Building an AI powered system for compliance evidence collection

Compliance audits require comprehensive evidence trails, often involving hundreds of screenshots across multiple systems. Your compliance teams likely spend hours manually navigating through GitHub repositories, AWS consoles, and internal applications, capturing screenshots at each step. This manual process is time-consuming, error-prone, and difficult to reproduce consistently across audit cycles. This post demonstrates how we automated audit workflows using Amazon Bedrock and browser automation.

In this post, we show you how to build a similar system for your organization. You will learn the architecture decisions, implementation details, and deployment process that can help you automate your own compliance workflows.
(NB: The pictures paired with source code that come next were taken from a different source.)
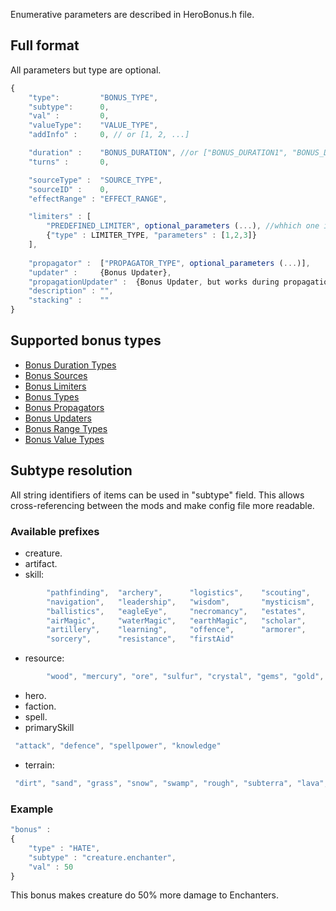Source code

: Enumerative parameters are described in HeroBonus.h file.

## Full format

All parameters but type are optional.

``` javascript
{
	"type":         "BONUS_TYPE",
	"subtype":      0,
	"val" :         0,
	"valueType":    "VALUE_TYPE",
	"addInfo" :     0, // or [1, 2, ...]

	"duration" :    "BONUS_DURATION", //or ["BONUS_DURATION1", "BONUS_DURATION2", ...]"
	"turns" :       0,

	"sourceType" :  "SOURCE_TYPE",
	"sourceID" :    0,
	"effectRange" : "EFFECT_RANGE",

	"limiters" : [
		"PREDEFINED_LIMITER", optional_parameters (...), //whhich one is preferred?
		{"type" : LIMITER_TYPE, "parameters" : [1,2,3]}
	],
	
	"propagator" : 	["PROPAGATOR_TYPE", optional_parameters (...)],
	"updater" :	    {Bonus Updater},
	"propagationUpdater" :	{Bonus Updater, but works during propagation},
	"description" : "",
	"stacking" :    ""
}
```

## Supported bonus types

- [Bonus Duration Types](Bonus/Bonus_Duration_Types.md)
- [Bonus Sources](Bonus/Bonus_Sources.md)
- [Bonus Limiters](Bonus/Bonus_Limiters.md)
- [Bonus Types](Bonus/Bonus_Types.md)
- [Bonus Propagators](Bonus/Bonus_Propagators.md)
- [Bonus Updaters](Bonus/Bonus_Updaters.md)
- [Bonus Range Types](Bonus/Bonus_Range_Types.md)
- [Bonus Value Types](Bonus/Bonus_Value_Types.md)

## Subtype resolution

All string identifiers of items can be used in "subtype" field. This
allows cross-referencing between the mods and make config file more
readable.

### Available prefixes

-   creature.
-   artifact.
-   skill:
``` javascript
		"pathfinding",  "archery",      "logistics",    "scouting",     "diplomacy",
		"navigation",   "leadership",   "wisdom",       "mysticism",    "luck",
		"ballistics",   "eagleEye",     "necromancy",   "estates",      "fireMagic",
		"airMagic",     "waterMagic",   "earthMagic",   "scholar",      "tactics",
		"artillery",    "learning",     "offence",      "armorer",      "intelligence",
		"sorcery",      "resistance",   "firstAid"
```

-   resource:
``` javascript
		"wood", "mercury", "ore", "sulfur", "crystal", "gems", "gold", "mithril"
```

-   hero.
-   faction.
-   spell.
-   primarySkill
``` javascript
 "attack", "defence", "spellpower", "knowledge" 
```

-   terrain:
``` javascript
 "dirt", "sand", "grass", "snow", "swamp", "rough", "subterra", "lava", "water", "rock"
```

### Example

``` javascript
"bonus" :
{
	"type" : "HATE",
	"subtype" : "creature.enchanter",
	"val" : 50
}
```

This bonus makes creature do 50% more damage to Enchanters.
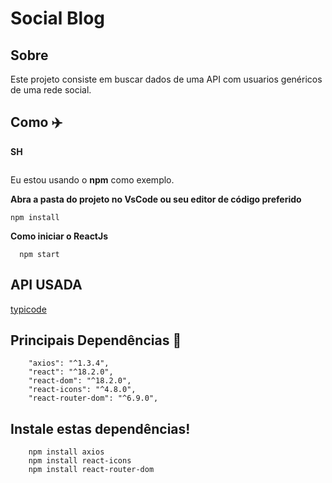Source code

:# Social Blog

## Sobre

Este projeto consiste em buscar dados de uma API com usuarios genéricos de uma rede social.

## Como  :airplane:

**SH**

``` git clone
```

Eu estou usando o **npm** como exemplo.

**Abra a pasta do projeto no VsCode ou seu editor de código preferido**

```
npm install
```

**Como iniciar o ReactJs**

```
  npm start
```

## API USADA

[typicode](https://jsonplaceholder.typicode.com/)

## Principais Dependências 📌

```
    "axios": "^1.3.4",
    "react": "^18.2.0",
    "react-dom": "^18.2.0",
    "react-icons": "^4.8.0",
    "react-router-dom": "^6.9.0",
```

## Instale estas dependências!

```
    npm install axios
    npm install react-icons
    npm install react-router-dom
```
We built a browser extension that automates this evidence collection process using Amazon Bedrock with the Amazon Nova 2 Lite model. Your extension will execute pre-defined compliance workflows, automatically capture timestamped screenshots, and store organized evidence in Amazon Simple Storage Service (Amazon S3). It can also analyze compliance documents and generate new workflows using natural language processing (NLP).
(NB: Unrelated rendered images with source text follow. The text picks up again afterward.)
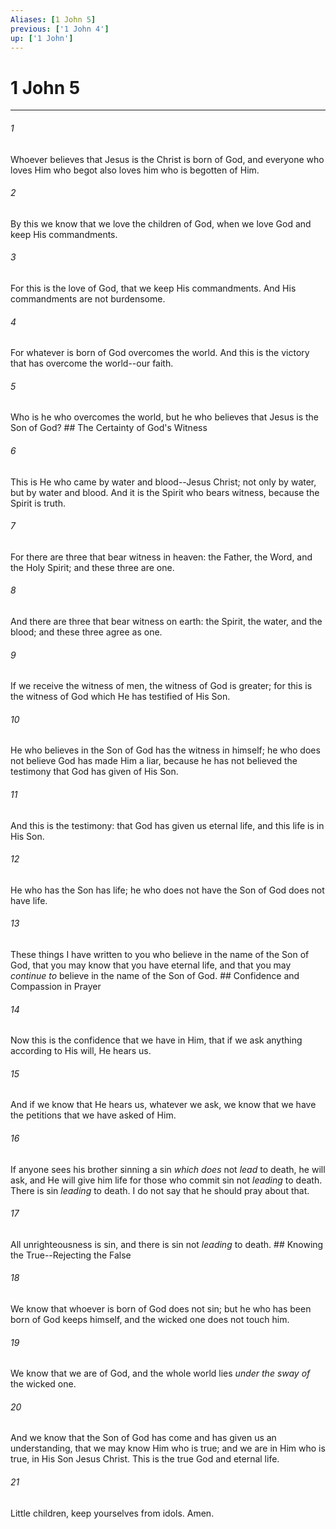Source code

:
 ```yaml
---
Aliases: [1 John 5]
previous: ['1 John 4']
up: ['1 John']
---
```

# 1 John 5

***


###### 1 
Whoever believes that Jesus is the Christ is born of God, and everyone who loves Him who begot also loves him who is begotten of Him. 

###### 2 
By this we know that we love the children of God, when we love God and keep His commandments. 

###### 3 
For this is the love of God, that we keep His commandments. And His commandments are not burdensome. 

###### 4 
For whatever is born of God overcomes the world. And this is the victory that has overcome the world--our faith. 

###### 5 
Who is he who overcomes the world, but he who believes that Jesus is the Son of God? ## The Certainty of God's Witness 

###### 6 
This is He who came by water and blood--Jesus Christ; not only by water, but by water and blood. And it is the Spirit who bears witness, because the Spirit is truth. 

###### 7 
For there are three that bear witness in heaven: the Father, the Word, and the Holy Spirit; and these three are one. 

###### 8 
And there are three that bear witness on earth: the Spirit, the water, and the blood; and these three agree as one. 

###### 9 
If we receive the witness of men, the witness of God is greater; for this is the witness of God which He has testified of His Son. 

###### 10 
He who believes in the Son of God has the witness in himself; he who does not believe God has made Him a liar, because he has not believed the testimony that God has given of His Son. 

###### 11 
And this is the testimony: that God has given us eternal life, and this life is in His Son. 

###### 12 
He who has the Son has life; he who does not have the Son of God does not have life. 

###### 13 
These things I have written to you who believe in the name of the Son of God, that you may know that you have eternal life, and that you may _continue to_ believe in the name of the Son of God. ## Confidence and Compassion in Prayer 

###### 14 
Now this is the confidence that we have in Him, that if we ask anything according to His will, He hears us. 

###### 15 
And if we know that He hears us, whatever we ask, we know that we have the petitions that we have asked of Him. 

###### 16 
If anyone sees his brother sinning a sin _which does_ not _lead_ to death, he will ask, and He will give him life for those who commit sin not _leading_ to death. There is sin _leading_ to death. I do not say that he should pray about that. 

###### 17 
All unrighteousness is sin, and there is sin not _leading_ to death. ## Knowing the True--Rejecting the False 

###### 18 
We know that whoever is born of God does not sin; but he who has been born of God keeps himself, and the wicked one does not touch him. 

###### 19 
We know that we are of God, and the whole world lies _under the sway of_ the wicked one. 

###### 20 
And we know that the Son of God has come and has given us an understanding, that we may know Him who is true; and we are in Him who is true, in His Son Jesus Christ. This is the true God and eternal life. 

###### 21 
Little children, keep yourselves from idols. Amen.
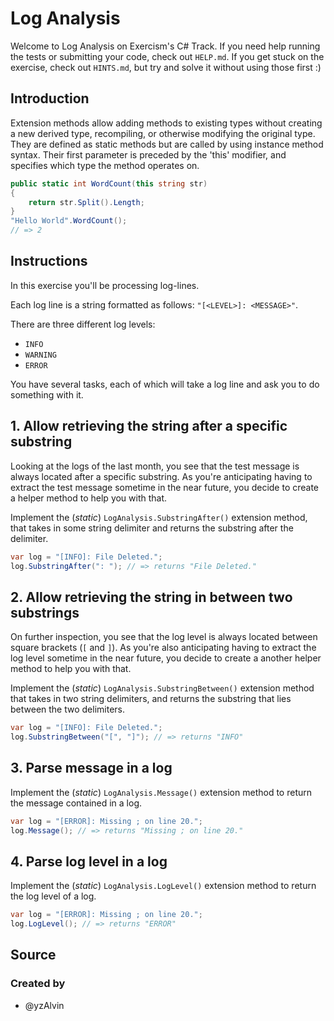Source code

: # Log Analysis

Welcome to Log Analysis on Exercism's C# Track.
If you need help running the tests or submitting your code, check out `HELP.md`.
If you get stuck on the exercise, check out `HINTS.md`, but try and solve it without using those first :)

## Introduction

Extension methods allow adding methods to existing types without creating a new derived type, recompiling, or otherwise modifying the original type. They are defined as static methods but are called by using instance method syntax. Their first parameter is preceded by the 'this' modifier, and specifies which type the method operates on.

```csharp
public static int WordCount(this string str)
{
    return str.Split().Length;
}
"Hello World".WordCount();
// => 2
```

## Instructions

In this exercise you'll be processing log-lines.

Each log line is a string formatted as follows: `"[<LEVEL>]: <MESSAGE>"`.

There are three different log levels:

- `INFO`
- `WARNING`
- `ERROR`

You have several tasks, each of which will take a log line and ask you to do something with it.

## 1. Allow retrieving the string after a specific substring

Looking at the logs of the last month, you see that the test message is always located after a specific substring. As you're anticipating having to extract the test message sometime in the near future, you decide to create a helper method to help you with that.

Implement the (_static_) `LogAnalysis.SubstringAfter()` extension method, that takes in some string delimiter and returns the substring after the delimiter.

```csharp
var log = "[INFO]: File Deleted.";
log.SubstringAfter(": "); // => returns "File Deleted."
```

## 2. Allow retrieving the string in between two substrings

On further inspection, you see that the log level is always located between square brackets (`[` and `]`). As you're also anticipating having to extract the log level sometime in the near future, you decide to create a another helper method to help you with that.

Implement the (_static_) `LogAnalysis.SubstringBetween()` extension method that takes in two string delimiters, and returns the substring that lies between the two delimiters.

```csharp
var log = "[INFO]: File Deleted.";
log.SubstringBetween("[", "]"); // => returns "INFO"
```

## 3. Parse message in a log

Implement the (_static_) `LogAnalysis.Message()` extension method to return the message contained in a log.

```csharp
var log = "[ERROR]: Missing ; on line 20.";
log.Message(); // => returns "Missing ; on line 20."
```

## 4. Parse log level in a log

Implement the (_static_) `LogAnalysis.LogLevel()` extension method to return the log level of a log.

```csharp
var log = "[ERROR]: Missing ; on line 20.";
log.LogLevel(); // => returns "ERROR"
```

## Source

### Created by

- @yzAlvin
You will learn how we architected this solution, integrated Amazon Nova 2 Lite for intelligent automation, and implemented browser automation tools that handle the complexity of modern web applications. We cover the technical implementation details, deployment process, and real-world usage patterns.

Solution overview

We chose browser automation combined with AI for several key reasons: it works with any web application without requiring API access, it captures visual evidence that auditors need, and it can adapt to UI changes through intelligent automation.

The solution uses a browser extension for Chrome and Firefox as the primary interface, providing three main capabilities: an evidence collector, an AI-powered workflow designer, and report delivery. The evidence collector executes pre-defined workflows, navigating through web applications and capturing timestamped screenshots in an Amazon S3 bucket. The AI-powered workflow designer communicates with Amazon Bedrock using the Amazon Nova 2 Lite model. When you upload a compliance text document, Amazon Nova 2 Lite analyzes it and generates executable workflow JSON that the extension can run. For report delivery, after a workflow completes, Amazon Simple Email Service (Amazon SES) generates and sends a compliance report to a specified email address.

On the infrastructure side, two AWS Lambda functions support the solution: one uploads initial system prompts to the S3 bucket during deployment, and another handles bucket cleanup. For authentication and authorization, the extension uses Amazon Cognito to manage user sign-in. Cognito works with AWS Security Token Service (AWS STS) and AWS Identity and Access Management (IAM) to provide the extension with scoped, least-privilege credentials for accessing Amazon Bedrock, Amazon S3, and Amazon SES. AWS encrypts evidence at rest, organizes it by date and workflow, and includes comprehensive audit logs.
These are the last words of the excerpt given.